Green Field Innovation
How should firms identify innovation opportunities and predict market potential at very early stages and in new areas (“green fields”) and ambiguous environments? Here are three approaches:
1. Find Innovation Adjacencies:
Adjacent markets are an attractive way to grow. Adjacent markets are not too far away from your core business in terms of channels, technology, price point, brand, etc.. To find them, I recommend The Big Picture framework developed by Professor Christie Nordhielm at The University of Michigan. The Big Picture outlines four quadrants that completely define any market category. To find “green fields”, consider each quadrant one at a time and imagine extending beyond the bounds of the category in some close by, adjacent way. The key is to stretch, not leap beyond your inherent business model. Ask yourself these questions:
- Quadrant 1 Adjacencies: What substitute products are non-category consumers using to fulfill the need. Where are they buying it? What complementary products go along with these substitutes?

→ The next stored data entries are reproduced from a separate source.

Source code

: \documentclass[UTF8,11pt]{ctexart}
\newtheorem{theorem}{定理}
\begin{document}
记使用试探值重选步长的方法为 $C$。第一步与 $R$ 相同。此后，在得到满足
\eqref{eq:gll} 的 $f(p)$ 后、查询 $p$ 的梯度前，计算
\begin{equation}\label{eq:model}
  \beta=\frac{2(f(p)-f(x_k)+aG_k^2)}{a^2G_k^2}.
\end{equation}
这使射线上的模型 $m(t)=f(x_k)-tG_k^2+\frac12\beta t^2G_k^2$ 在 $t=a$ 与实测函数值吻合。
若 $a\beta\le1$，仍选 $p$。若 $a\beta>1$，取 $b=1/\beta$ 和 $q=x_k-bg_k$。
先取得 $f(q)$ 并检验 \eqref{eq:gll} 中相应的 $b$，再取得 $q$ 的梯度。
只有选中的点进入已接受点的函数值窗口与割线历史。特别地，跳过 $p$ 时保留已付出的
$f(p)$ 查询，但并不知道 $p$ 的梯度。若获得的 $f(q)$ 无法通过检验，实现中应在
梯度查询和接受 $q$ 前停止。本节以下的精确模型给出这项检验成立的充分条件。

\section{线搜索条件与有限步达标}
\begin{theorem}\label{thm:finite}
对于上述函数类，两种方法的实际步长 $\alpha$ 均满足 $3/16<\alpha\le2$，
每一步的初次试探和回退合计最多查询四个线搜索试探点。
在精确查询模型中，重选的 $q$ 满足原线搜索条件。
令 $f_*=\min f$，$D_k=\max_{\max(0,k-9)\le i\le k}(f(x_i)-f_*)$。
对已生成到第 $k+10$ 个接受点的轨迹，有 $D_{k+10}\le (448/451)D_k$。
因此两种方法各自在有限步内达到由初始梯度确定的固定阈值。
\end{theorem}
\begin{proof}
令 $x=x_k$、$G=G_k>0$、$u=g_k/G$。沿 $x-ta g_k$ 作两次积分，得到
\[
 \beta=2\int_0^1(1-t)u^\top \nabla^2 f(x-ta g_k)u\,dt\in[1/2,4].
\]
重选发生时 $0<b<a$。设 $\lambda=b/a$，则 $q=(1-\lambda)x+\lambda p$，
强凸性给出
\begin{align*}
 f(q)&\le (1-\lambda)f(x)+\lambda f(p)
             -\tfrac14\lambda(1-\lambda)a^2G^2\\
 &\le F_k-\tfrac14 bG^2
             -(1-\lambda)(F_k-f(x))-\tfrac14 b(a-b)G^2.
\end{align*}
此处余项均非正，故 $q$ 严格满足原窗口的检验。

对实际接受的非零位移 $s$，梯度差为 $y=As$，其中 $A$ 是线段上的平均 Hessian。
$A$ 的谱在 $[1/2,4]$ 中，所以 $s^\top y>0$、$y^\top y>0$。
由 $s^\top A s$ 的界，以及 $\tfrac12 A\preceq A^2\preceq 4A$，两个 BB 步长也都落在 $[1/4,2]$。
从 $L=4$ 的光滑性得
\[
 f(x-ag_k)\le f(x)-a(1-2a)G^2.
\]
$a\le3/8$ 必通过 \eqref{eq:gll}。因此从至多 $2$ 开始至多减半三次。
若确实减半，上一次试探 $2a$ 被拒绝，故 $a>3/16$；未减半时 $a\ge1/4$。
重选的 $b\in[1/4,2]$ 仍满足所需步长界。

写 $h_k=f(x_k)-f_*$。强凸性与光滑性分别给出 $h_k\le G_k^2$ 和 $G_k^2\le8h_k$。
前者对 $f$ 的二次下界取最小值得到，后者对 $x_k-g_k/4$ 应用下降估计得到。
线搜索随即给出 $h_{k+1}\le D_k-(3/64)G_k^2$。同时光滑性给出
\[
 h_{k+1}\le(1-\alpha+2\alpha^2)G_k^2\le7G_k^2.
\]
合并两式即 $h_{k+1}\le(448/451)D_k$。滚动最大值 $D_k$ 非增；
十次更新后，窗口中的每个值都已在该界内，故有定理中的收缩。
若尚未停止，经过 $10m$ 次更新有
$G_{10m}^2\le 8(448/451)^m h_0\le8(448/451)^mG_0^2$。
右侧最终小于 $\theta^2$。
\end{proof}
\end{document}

- Quadrant 2 Adjacencies: What other products do your loyal customers buy, perhaps at the same price point or to fulfill the same or similar brand promise?
- Quadrant 3 Adjacencies: Why do multi-brand customers use several brands? Is it time-dependent? Situation-dependent? Why does it vary? What other products are used when the competitive brands are consumed?
- Quadrant 4 Adjacencies: What other category of products does your competitor sell? How do those fit into their product line? How could they fit into yours?
Once you identify potential adjacencies, apply an innovation method to create new-to-the-world concepts.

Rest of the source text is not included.